____ Records supplied

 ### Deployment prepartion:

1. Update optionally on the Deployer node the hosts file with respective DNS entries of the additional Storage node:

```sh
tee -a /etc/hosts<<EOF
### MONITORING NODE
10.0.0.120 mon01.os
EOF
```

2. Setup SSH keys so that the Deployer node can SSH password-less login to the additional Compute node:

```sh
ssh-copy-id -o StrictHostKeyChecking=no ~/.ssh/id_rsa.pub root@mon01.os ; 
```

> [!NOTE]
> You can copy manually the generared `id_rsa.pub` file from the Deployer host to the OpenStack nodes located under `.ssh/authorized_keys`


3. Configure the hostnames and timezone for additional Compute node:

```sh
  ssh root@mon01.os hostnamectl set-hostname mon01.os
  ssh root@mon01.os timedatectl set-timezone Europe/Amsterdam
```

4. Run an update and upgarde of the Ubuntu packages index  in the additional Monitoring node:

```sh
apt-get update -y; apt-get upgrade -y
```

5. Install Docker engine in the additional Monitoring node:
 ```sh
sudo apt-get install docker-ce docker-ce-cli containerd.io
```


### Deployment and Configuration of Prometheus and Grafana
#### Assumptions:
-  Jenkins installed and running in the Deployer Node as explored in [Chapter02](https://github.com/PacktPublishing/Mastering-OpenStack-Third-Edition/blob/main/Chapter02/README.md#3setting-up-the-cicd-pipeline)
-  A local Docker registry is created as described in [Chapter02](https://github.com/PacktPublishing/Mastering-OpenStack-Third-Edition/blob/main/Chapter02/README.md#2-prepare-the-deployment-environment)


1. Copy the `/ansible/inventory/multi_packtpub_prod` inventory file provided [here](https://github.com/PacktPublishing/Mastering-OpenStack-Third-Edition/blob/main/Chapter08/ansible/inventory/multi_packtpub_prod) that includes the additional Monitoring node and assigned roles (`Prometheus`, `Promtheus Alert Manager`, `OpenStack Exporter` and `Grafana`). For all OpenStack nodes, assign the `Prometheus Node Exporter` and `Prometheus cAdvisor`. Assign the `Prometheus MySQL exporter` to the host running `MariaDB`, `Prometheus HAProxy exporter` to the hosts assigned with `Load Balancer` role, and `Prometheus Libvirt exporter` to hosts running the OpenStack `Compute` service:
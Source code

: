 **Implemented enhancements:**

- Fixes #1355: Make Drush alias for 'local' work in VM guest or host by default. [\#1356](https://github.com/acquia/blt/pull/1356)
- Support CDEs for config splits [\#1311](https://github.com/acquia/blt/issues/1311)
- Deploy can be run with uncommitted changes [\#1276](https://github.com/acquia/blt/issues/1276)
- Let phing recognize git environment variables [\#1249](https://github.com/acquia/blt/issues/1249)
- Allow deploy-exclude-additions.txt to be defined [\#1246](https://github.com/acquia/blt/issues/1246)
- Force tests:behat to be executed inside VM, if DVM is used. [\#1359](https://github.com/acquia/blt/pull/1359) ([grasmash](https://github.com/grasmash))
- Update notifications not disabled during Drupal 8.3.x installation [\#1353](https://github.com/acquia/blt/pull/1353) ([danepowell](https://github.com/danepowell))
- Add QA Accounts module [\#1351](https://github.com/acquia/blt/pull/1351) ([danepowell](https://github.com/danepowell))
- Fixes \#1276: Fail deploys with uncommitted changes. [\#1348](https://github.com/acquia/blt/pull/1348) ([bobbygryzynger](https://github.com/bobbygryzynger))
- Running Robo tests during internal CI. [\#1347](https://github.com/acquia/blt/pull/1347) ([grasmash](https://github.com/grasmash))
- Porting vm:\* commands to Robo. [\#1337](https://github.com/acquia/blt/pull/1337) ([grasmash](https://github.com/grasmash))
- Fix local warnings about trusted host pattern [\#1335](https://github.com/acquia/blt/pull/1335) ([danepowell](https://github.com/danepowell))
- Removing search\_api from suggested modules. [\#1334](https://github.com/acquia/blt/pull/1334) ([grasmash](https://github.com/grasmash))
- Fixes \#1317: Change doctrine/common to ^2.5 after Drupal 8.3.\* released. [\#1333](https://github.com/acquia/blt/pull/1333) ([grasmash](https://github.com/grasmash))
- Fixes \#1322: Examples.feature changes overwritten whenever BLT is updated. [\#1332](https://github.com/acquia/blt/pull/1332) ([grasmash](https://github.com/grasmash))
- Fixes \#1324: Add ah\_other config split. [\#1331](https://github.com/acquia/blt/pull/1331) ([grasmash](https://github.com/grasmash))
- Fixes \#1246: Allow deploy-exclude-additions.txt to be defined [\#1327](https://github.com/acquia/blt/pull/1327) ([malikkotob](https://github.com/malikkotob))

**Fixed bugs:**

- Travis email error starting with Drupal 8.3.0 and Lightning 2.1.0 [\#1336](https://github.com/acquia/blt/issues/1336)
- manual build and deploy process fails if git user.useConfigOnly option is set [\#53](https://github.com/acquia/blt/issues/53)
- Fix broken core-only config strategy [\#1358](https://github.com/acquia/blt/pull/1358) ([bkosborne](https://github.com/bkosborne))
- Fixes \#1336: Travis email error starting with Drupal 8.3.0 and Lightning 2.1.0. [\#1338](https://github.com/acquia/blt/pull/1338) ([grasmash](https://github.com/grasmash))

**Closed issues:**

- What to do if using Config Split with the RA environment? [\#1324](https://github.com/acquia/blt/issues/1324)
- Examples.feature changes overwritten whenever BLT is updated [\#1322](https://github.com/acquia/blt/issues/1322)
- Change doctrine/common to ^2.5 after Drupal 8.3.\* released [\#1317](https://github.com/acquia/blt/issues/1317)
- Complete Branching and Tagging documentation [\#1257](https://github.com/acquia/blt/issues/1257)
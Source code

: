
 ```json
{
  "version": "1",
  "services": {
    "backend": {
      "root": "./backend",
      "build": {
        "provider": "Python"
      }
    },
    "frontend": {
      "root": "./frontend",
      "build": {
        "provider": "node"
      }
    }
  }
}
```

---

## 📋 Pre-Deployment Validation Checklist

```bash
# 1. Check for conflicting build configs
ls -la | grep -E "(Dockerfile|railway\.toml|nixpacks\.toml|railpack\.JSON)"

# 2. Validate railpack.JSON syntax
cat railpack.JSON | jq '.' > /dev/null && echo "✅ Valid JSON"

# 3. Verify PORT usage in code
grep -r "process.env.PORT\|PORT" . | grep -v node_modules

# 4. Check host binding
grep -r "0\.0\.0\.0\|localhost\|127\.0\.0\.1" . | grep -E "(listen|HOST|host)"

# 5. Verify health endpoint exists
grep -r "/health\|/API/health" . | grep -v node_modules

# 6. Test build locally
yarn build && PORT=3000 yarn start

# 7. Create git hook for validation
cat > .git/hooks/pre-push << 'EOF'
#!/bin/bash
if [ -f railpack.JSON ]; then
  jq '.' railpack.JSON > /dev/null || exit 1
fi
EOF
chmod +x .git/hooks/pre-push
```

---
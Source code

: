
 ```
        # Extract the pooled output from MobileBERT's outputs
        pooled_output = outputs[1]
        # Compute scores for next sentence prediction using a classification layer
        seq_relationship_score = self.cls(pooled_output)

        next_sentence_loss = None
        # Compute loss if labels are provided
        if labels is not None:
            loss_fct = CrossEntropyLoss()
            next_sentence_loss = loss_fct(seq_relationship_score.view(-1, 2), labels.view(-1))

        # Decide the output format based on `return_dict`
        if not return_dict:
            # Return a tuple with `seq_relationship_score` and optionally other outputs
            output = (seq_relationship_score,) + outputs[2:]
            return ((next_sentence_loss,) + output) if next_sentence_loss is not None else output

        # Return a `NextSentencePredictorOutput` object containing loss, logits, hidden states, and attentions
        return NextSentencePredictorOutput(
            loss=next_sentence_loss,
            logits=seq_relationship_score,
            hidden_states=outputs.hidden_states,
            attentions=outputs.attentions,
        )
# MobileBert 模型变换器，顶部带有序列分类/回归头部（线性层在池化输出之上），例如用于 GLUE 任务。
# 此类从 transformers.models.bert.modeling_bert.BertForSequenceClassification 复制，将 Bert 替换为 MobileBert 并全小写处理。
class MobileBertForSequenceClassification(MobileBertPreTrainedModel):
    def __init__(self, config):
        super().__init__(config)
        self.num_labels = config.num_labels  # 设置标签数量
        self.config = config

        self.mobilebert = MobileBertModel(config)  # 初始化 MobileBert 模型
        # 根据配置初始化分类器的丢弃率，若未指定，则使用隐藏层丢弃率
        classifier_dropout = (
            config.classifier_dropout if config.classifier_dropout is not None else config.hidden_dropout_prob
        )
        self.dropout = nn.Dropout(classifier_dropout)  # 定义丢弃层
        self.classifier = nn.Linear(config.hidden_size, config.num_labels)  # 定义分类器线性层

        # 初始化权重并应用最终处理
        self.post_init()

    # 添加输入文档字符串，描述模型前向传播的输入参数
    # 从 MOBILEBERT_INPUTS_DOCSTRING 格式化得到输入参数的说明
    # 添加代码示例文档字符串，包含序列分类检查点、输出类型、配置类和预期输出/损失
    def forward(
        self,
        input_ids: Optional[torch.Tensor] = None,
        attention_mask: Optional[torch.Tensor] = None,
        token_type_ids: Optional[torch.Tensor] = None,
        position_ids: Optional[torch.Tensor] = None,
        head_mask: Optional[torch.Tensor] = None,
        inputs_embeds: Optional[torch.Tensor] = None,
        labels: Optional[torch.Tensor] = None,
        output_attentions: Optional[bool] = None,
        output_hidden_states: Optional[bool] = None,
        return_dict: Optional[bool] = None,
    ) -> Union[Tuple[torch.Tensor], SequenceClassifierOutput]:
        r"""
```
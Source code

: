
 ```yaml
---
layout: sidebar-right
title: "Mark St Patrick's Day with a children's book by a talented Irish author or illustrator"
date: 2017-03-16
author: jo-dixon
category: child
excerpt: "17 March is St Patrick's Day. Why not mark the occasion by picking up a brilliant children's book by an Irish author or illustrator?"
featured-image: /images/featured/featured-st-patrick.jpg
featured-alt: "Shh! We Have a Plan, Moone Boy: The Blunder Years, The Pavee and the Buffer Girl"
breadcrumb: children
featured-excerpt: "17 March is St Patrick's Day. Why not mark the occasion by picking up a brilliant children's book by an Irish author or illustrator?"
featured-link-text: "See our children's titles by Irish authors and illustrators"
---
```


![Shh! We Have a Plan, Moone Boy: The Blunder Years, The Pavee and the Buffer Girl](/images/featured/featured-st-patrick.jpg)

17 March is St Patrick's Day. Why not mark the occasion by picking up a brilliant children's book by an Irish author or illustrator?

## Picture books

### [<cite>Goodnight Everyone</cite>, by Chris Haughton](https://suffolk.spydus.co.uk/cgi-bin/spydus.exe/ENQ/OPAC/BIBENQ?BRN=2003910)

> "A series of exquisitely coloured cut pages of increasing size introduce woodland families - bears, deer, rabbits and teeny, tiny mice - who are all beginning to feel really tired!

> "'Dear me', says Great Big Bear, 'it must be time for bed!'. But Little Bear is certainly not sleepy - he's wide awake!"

________

Problem.
Scan the records for the word "torch" and copy every line where it is found.

Written answer.
        input_ids: Optional[torch.Tensor] = None,
        attention_mask: Optional[torch.Tensor] = None,
        token_type_ids: Optional[torch.Tensor] = None,
        position_ids: Optional[torch.Tensor] = None,
        head_mask: Optional[torch.Tensor] = None,
        inputs_embeds: Optional[torch.Tensor] = None,
        labels: Optional[torch.Tensor] = None,
    ) -> Union[Tuple[torch.Tensor], SequenceClassifierOutput]:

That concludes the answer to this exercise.